We use the same internet provider, and when it installed his broadband, it piggy-backed on the existing junction box attached to the front of my house and ran the cable across to his, instead of putting in a new one in front of his own house.
Is this unlawful use of my property? It doesn’t cost me anything, but I feel it is a violation.
M.A., address supplied.
No telecoms provider has a blanket right to run cables across, or to hang equipment off, private property without consent.
The relevant rules are found in the Electronic Communications Code, which is contained in the Communications Act 2003, and was amended by the Digital Economy Act 2017.
Hot box: A reader discovered their neighbour had been hooked up to their broadband junction box after a wire fell down in front of their front door (file picture)
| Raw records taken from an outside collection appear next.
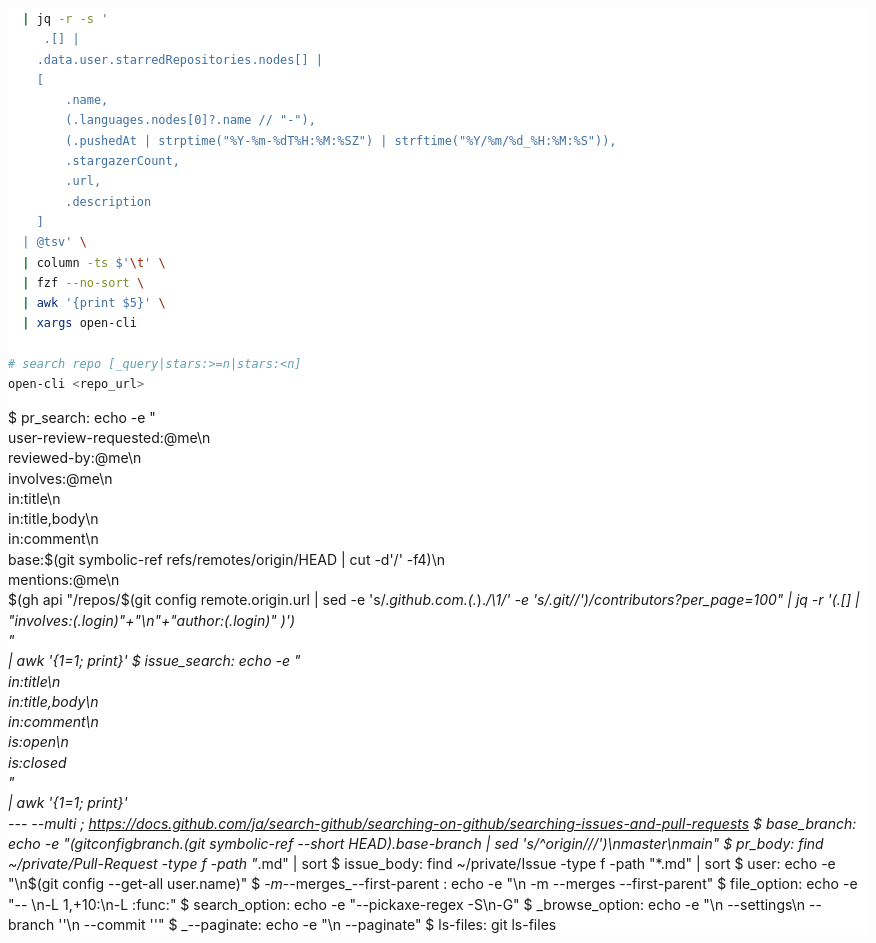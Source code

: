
 ```sh
  | jq -r -s '
     .[] |
    .data.user.starredRepositories.nodes[] |
    [
        .name,
        (.languages.nodes[0]?.name // "-"),
        (.pushedAt | strptime("%Y-%m-%dT%H:%M:%SZ") | strftime("%Y/%m/%d_%H:%M:%S")),
        .stargazerCount,
        .url,
        .description
    ]
  | @tsv' \
  | column -ts $'\t' \
  | fzf --no-sort \
  | awk '{print $5}' \
  | xargs open-cli

# search repo [_query|stars:>=n|stars:<n]
open-cli <repo_url>
```
$ pr_search: echo -e "\
  user-review-requested:@me\n\
  reviewed-by:@me\n\
  involves:@me\n\
  <keyword> in:title\n\
  <keyword> in:title,body\n\
  <keyword> in:comment\n\
  base:$(git symbolic-ref refs/remotes/origin/HEAD | cut -d'/' -f4)\n\
  mentions:@me\n\
  $(gh api "/repos/$(git config remote.origin.url | sed -e 's/.*github.com.\(.*\).*/\1/' -e 's/\.git//')/contributors?per_page=100" | jq -r '(.[] | "involves:\(.login)"+"\n"+"author:\(.login)" )')\
  " \
  | awk '{$1=$1; print}'
$ issue_search: echo -e "\
  <keyword> in:title\n\
  <keyword> in:title,body\n\
  <keyword> in:comment\n\
  is:open\n\
  is:closed\
  " \
  | awk '{$1=$1; print}' \
  --- --multi
; https://docs.github.com/ja/search-github/searching-on-github/searching-issues-and-pull-requests
$ base_branch: echo -e "$(git config branch.$(git symbolic-ref --short HEAD).base-branch | sed 's/^origin\///')\nmaster\nmain"
$ pr_body: find ~/private/Pull-Request -type f -path "*.md" | sort
$ issue_body: find ~/private/Issue -type f -path "*.md" | sort
$ user: echo -e "\n$(git config --get-all user.name)"
$ _-m_--merges_--first-parent : echo -e "\n -m --merges --first-parent"
$ file_option: echo -e "-- \n-L 1,+10:\n-L :func:"
$ search_option: echo -e "--pickaxe-regex -S\n-G"
$ _browse_option: echo -e "\n --settings\n --branch ''\n --commit ''"
$ _--paginate: echo -e "\n --paginate"
$ ls-files: git ls-files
The code gives telecoms operators rights to install and maintain apparatus, but those rights must either be agreed with the landowner or imposed by a tribunal. They are not free to help themselves.
If you have never signed a wayleave agreement granting this use, the provider has, in my view, trespassed on your land.
The fact that the wire has now fallen only strengthens your case, as it is now a safety issue as well as a property one.
I would advise you to do three things. First, write to the broadband provider (and keep a copy) stating that it has installed apparatus serving your neighbour’s property without your consent, and ask for its legal basis.
Second, ask it either to remove the cable and junction box or offer a formal wayleave, which can include an annual payment. Third, request that it makes good any damage caused when the wire fell.
If it refuses, you can complain to the Communications & Internet Services Adjudication Scheme (Cisas) or the Communications Ombudsman, and ultimately raise the matter with Ofcom.
Importantly, do not be fobbed off. It is your land and as such you have strong rights.
Double booked… but stuck with a single
I went on holiday alone and booked a room with a double bed. The tour company charged me a £45 ‘single supplement’.
When I arrived, the room only had a single bed. Should the firm pay me back my £45?
P.C., Cambs.
The short answer is yes, you are entitled to get that £45 back and quite possibly a bit more besides.
The ‘single supplement’ is the charge travel companies levy when one person occupies a room designed for two.
Effectively, you are paying to have the double bed to yourself. If the room never had a double bed in the first place, the very thing you paid the £45 for simply didn’t exist. That makes the refund claim straightforward.
When you book a holiday through a tour operator, you enter into a contract. What was promised in that contract, a room with a double bed, is what the firm is legally obliged to provide.
The Package Travel and Linked Travel Arrangements Regulations 2018 are clear: if any of the travel services included in your package are not performed in accordance with the contract, the organiser must put things right or offer you an appropriate price reduction.
On top of that, the Consumer Rights Act 2015 requires services, including accommodation provided as part of a package, to match the description given when you booked. A single bed is plainly not a double, so the firm has fallen short on both counts.
Write to the tour operator setting out what you booked and what you received, and attach your booking confirmation. Ask for the £45 back in full.
I would also argue for a modest additional sum to reflect the loss of amenity. A single bed is less comfortable and takes up less space than the room you paid for, causing distress and inconvenience.
If the company refuses, escalate to ABTA (if it is a member) or raise a Section 75 claim with your credit card provider, assuming you paid that way.